PROBLEM TO SOLVE | Transcribe only part of the material below: the lines from the one containing "Distributed computing is" through the one containing "específica: controle do", inclusive, exactly as written.

DATA RECORDS |

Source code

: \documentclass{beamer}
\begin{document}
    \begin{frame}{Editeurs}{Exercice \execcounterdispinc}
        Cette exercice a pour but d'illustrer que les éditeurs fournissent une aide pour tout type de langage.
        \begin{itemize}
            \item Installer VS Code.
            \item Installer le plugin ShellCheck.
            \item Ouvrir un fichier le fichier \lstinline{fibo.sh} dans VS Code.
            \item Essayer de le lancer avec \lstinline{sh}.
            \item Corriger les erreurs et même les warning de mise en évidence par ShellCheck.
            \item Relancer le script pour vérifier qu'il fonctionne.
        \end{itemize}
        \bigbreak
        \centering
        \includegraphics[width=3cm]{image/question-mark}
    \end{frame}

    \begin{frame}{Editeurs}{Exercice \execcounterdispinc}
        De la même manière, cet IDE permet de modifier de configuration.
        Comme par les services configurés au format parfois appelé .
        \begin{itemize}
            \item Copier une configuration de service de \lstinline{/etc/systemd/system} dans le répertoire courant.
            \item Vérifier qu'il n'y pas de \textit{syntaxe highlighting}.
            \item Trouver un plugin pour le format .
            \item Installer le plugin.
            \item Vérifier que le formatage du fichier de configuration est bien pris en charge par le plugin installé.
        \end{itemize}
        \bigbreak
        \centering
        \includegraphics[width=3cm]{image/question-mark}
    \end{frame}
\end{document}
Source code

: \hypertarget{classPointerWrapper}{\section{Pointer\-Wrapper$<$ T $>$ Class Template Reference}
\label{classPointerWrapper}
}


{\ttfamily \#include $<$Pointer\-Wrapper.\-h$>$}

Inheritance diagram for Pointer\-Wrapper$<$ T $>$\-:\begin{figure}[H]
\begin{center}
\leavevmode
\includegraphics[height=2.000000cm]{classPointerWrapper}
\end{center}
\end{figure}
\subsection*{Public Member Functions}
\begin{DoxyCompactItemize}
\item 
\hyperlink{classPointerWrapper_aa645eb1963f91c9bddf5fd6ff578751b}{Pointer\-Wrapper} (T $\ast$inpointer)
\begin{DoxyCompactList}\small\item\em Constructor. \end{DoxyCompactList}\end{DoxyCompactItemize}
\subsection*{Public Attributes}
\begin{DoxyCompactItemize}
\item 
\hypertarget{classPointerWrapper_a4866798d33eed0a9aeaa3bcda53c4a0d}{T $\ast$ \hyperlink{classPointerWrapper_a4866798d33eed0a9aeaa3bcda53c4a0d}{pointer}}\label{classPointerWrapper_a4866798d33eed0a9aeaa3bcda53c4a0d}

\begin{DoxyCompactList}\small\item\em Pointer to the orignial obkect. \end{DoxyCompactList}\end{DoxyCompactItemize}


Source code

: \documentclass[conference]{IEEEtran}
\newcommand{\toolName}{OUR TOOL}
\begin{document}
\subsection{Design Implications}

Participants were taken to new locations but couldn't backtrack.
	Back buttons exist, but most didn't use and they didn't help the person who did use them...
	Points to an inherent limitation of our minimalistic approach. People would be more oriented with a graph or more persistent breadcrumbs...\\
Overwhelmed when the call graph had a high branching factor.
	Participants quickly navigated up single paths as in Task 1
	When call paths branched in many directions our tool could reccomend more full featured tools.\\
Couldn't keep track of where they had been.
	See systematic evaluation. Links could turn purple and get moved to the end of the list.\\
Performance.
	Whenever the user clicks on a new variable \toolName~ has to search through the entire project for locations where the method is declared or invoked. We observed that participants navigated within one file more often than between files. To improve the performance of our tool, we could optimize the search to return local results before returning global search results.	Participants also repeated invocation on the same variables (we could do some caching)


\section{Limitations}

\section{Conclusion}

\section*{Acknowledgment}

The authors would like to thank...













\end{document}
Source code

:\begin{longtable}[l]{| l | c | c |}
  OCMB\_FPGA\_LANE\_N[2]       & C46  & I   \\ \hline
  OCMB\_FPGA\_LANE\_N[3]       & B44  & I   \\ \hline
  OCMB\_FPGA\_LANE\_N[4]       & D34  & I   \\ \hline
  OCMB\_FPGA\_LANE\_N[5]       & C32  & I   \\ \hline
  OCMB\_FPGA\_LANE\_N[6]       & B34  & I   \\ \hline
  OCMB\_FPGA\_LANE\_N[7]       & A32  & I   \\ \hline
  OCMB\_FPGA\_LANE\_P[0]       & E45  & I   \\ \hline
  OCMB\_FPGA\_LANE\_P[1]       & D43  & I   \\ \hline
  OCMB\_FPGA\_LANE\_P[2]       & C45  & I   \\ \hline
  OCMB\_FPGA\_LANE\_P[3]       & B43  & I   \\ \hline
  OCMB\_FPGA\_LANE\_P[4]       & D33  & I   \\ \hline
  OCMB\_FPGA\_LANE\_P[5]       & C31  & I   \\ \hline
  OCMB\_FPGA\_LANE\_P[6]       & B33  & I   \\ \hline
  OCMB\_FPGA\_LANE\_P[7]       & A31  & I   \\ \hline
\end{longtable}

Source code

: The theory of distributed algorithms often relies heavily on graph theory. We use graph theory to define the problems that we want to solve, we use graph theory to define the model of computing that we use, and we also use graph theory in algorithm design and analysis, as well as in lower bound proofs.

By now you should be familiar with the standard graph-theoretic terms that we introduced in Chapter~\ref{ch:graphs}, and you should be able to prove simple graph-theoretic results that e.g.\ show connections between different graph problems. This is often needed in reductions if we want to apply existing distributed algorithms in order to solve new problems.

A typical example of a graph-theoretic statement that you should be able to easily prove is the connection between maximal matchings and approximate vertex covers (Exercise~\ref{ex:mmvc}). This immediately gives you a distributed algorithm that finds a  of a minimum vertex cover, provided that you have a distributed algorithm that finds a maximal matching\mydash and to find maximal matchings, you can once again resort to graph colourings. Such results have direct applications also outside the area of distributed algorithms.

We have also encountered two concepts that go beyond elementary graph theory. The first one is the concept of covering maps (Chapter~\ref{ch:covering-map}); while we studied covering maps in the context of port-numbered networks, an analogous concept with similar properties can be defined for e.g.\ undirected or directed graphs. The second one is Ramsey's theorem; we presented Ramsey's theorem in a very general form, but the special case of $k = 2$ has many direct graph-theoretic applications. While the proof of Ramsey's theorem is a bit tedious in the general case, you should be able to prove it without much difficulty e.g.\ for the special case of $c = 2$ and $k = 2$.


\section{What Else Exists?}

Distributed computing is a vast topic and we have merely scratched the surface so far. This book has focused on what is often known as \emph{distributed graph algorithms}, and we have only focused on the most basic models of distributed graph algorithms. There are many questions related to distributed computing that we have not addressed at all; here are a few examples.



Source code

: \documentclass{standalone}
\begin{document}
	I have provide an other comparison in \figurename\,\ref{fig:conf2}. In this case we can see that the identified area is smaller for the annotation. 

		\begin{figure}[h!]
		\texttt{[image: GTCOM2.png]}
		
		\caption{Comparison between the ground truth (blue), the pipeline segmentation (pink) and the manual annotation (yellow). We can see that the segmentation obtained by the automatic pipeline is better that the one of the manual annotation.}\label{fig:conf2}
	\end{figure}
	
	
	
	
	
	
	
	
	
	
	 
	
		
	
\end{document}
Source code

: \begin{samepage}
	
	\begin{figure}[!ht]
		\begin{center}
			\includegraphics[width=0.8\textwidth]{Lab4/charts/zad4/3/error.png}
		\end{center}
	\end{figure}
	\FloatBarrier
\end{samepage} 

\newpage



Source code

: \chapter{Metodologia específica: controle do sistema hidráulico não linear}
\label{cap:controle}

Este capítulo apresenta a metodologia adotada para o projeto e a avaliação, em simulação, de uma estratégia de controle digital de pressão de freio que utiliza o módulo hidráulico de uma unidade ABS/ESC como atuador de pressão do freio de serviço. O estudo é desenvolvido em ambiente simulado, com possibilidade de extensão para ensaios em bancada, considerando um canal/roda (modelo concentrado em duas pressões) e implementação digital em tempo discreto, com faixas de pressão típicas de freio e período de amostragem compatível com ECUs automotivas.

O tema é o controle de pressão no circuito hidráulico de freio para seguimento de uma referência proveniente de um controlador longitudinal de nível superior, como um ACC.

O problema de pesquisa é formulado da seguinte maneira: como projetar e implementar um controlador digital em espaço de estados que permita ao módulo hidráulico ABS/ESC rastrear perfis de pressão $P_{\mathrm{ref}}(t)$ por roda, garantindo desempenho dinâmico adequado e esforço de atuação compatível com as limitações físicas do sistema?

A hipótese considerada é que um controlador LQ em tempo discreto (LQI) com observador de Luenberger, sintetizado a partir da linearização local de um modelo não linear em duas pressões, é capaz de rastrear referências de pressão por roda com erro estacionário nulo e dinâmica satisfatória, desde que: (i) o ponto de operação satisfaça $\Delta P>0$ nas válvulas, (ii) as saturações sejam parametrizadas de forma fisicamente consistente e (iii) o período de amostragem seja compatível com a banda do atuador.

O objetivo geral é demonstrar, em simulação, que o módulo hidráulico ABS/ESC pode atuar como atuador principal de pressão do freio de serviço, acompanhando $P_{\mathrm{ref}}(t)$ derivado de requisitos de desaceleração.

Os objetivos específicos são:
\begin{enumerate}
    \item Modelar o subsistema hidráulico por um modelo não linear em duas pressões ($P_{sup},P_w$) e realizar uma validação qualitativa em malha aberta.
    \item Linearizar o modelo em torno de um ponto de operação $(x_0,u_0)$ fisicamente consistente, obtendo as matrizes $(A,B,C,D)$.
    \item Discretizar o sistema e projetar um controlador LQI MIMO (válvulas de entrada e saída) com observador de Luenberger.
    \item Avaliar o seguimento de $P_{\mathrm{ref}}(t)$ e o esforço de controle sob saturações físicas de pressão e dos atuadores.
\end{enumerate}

RESULT OF THE EXERCISE |
Distributed computing is a vast topic and we have merely scratched the surface so far. This book has focused on what is often known as \emph{distributed graph algorithms}, and we have only focused on the most basic models of distributed graph algorithms. There are many questions related to distributed computing that we have not addressed at all; here are a few examples.



Source code

: \documentclass{standalone}
\begin{document}
	I have provide an other comparison in \figurename\,\ref{fig:conf2}. In this case we can see that the identified area is smaller for the annotation. 

		\begin{figure}[h!]
		\texttt{[image: GTCOM2.png]}
		
		\caption{Comparison between the ground truth (blue), the pipeline segmentation (pink) and the manual annotation (yellow). We can see that the segmentation obtained by the automatic pipeline is better that the one of the manual annotation.}\label{fig:conf2}
	\end{figure}
	
	
	
	
	
	
	
	
	
	
	 
	
		
	
\end{document}
Source code

: \begin{samepage}
	
	\begin{figure}[!ht]
		\begin{center}
			\includegraphics[width=0.8\textwidth]{Lab4/charts/zad4/3/error.png}
		\end{center}
	\end{figure}
	\FloatBarrier
\end{samepage} 

\newpage



Source code

: \chapter{Metodologia específica: controle do sistema hidráulico não linear}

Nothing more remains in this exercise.